__EXERCISE GOAL__. Every word of the data must be reproduced in your reply exactly.
── DATA EXCERPTS
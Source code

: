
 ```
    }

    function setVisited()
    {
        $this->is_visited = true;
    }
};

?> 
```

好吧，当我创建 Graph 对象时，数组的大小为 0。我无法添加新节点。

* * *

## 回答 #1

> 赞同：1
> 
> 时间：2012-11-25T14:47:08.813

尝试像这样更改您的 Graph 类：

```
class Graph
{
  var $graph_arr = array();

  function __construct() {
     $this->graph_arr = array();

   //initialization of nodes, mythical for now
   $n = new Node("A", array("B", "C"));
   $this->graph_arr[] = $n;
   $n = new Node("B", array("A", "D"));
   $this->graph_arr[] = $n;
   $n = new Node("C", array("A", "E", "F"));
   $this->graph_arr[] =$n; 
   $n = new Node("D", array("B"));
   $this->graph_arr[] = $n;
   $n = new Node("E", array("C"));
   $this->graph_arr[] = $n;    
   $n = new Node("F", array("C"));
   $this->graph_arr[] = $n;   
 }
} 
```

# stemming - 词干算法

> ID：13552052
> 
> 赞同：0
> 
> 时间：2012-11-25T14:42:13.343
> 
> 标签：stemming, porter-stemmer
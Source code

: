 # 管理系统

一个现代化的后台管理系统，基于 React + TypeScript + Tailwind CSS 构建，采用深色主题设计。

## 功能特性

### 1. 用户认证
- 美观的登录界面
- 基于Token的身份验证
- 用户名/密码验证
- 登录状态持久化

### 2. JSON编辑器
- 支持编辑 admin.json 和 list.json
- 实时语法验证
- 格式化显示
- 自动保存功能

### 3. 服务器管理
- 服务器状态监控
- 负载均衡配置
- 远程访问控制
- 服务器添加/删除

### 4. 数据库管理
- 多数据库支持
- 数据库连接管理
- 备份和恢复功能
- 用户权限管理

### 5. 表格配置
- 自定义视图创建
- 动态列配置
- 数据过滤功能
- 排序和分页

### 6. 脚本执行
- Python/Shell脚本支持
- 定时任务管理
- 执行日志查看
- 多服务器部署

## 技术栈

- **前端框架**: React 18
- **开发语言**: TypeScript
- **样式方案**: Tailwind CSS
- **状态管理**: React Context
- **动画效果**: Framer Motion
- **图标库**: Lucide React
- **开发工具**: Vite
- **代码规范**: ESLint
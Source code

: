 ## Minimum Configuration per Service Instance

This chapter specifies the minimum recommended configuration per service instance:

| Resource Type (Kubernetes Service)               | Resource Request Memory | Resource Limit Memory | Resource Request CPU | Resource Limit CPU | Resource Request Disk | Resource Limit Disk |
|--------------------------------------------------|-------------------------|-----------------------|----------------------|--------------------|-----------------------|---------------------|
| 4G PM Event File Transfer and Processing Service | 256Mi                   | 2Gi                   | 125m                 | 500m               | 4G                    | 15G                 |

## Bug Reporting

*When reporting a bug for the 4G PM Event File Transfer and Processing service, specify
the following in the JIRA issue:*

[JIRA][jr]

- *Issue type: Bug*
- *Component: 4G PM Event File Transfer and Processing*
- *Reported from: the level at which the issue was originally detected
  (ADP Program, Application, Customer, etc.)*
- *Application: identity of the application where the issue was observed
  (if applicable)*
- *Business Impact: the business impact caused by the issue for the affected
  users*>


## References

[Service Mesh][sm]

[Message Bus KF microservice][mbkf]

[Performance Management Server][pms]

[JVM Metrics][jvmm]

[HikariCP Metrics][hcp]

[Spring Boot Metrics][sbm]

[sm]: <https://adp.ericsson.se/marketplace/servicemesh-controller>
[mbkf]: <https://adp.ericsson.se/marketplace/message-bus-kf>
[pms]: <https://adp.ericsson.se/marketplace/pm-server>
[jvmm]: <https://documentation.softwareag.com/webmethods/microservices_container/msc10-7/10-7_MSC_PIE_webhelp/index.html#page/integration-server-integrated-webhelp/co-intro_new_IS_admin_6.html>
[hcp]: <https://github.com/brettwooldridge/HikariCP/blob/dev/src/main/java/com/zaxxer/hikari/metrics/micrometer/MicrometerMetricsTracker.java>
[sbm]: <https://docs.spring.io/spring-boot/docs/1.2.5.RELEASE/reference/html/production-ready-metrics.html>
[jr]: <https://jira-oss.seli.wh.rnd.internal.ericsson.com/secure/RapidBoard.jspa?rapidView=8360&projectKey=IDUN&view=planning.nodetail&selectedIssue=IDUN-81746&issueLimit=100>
────
__TASK ANSWER__.
Source code

:
 ```
    }

    function setVisited()
    {
        $this->is_visited = true;
    }
};

?> 
```

好吧，当我创建 Graph 对象时，数组的大小为 0。我无法添加新节点。

* * *

## 回答 #1

> 赞同：1
> 
> 时间：2012-11-25T14:47:08.813

尝试像这样更改您的 Graph 类：

```
class Graph
{
  var $graph_arr = array();

  function __construct() {
     $this->graph_arr = array();

   //initialization of nodes, mythical for now
   $n = new Node("A", array("B", "C"));
   $this->graph_arr[] = $n;
   $n = new Node("B", array("A", "D"));
   $this->graph_arr[] = $n;
   $n = new Node("C", array("A", "E", "F"));
   $this->graph_arr[] =$n; 
   $n = new Node("D", array("B"));
   $this->graph_arr[] = $n;
   $n = new Node("E", array("C"));
   $this->graph_arr[] = $n;    
   $n = new Node("F", array("C"));
   $this->graph_arr[] = $n;   
 }
} 
```

# stemming - 词干算法

> ID：13552052
> 
> 赞同：0
> 
> 时间：2012-11-25T14:42:13.343
> 
> 标签：stemming, porter-stemmer
Source code

: # 管理系统

一个现代化的后台管理系统，基于 React + TypeScript + Tailwind CSS 构建，采用深色主题设计。

## 功能特性

### 1. 用户认证
- 美观的登录界面
- 基于Token的身份验证
- 用户名/密码验证
- 登录状态持久化

### 2. JSON编辑器
- 支持编辑 admin.json 和 list.json
- 实时语法验证
- 格式化显示
- 自动保存功能

### 3. 服务器管理
- 服务器状态监控
- 负载均衡配置
- 远程访问控制
- 服务器添加/删除

### 4. 数据库管理
- 多数据库支持
- 数据库连接管理
- 备份和恢复功能
- 用户权限管理

### 5. 表格配置
- 自定义视图创建
- 动态列配置
- 数据过滤功能
- 排序和分页

### 6. 脚本执行
- Python/Shell脚本支持
- 定时任务管理
- 执行日志查看
- 多服务器部署

## 技术栈

- **前端框架**: React 18
- **开发语言**: TypeScript
- **样式方案**: Tailwind CSS
- **状态管理**: React Context
- **动画效果**: Framer Motion
- **图标库**: Lucide React
- **开发工具**: Vite
- **代码规范**: ESLint
Source code

: ## Minimum Configuration per Service Instance

This chapter specifies the minimum recommended configuration per service instance:

| Resource Type (Kubernetes Service)               | Resource Request Memory | Resource Limit Memory | Resource Request CPU | Resource Limit CPU | Resource Request Disk | Resource Limit Disk |
|--------------------------------------------------|-------------------------|-----------------------|----------------------|--------------------|-----------------------|---------------------|
| 4G PM Event File Transfer and Processing Service | 256Mi                   | 2Gi                   | 125m                 | 500m               | 4G                    | 15G                 |

## Bug Reporting

*When reporting a bug for the 4G PM Event File Transfer and Processing service, specify
the following in the JIRA issue:*

[JIRA][jr]

- *Issue type: Bug*
- *Component: 4G PM Event File Transfer and Processing*
- *Reported from: the level at which the issue was originally detected
  (ADP Program, Application, Customer, etc.)*
- *Application: identity of the application where the issue was observed
  (if applicable)*
- *Business Impact: the business impact caused by the issue for the affected
  users*>


## References

[Service Mesh][sm]

[Message Bus KF microservice][mbkf]

[Performance Management Server][pms]

[JVM Metrics][jvmm]

[HikariCP Metrics][hcp]

[Spring Boot Metrics][sbm]

[sm]: <https://adp.ericsson.se/marketplace/servicemesh-controller>
[mbkf]: <https://adp.ericsson.se/marketplace/message-bus-kf>
[pms]: <https://adp.ericsson.se/marketplace/pm-server>
[jvmm]: <https://documentation.softwareag.com/webmethods/microservices_container/msc10-7/10-7_MSC_PIE_webhelp/index.html#page/integration-server-integrated-webhelp/co-intro_new_IS_admin_6.html>
[hcp]: <https://github.com/brettwooldridge/HikariCP/blob/dev/src/main/java/com/zaxxer/hikari/metrics/micrometer/MicrometerMetricsTracker.java>
[sbm]: <https://docs.spring.io/spring-boot/docs/1.2.5.RELEASE/reference/html/production-ready-metrics.html>
[jr]: <https://jira-oss.seli.wh.rnd.internal.ericsson.com/secure/RapidBoard.jspa?rapidView=8360&projectKey=IDUN&view=planning.nodetail&selectedIssue=IDUN-81746&issueLimit=100>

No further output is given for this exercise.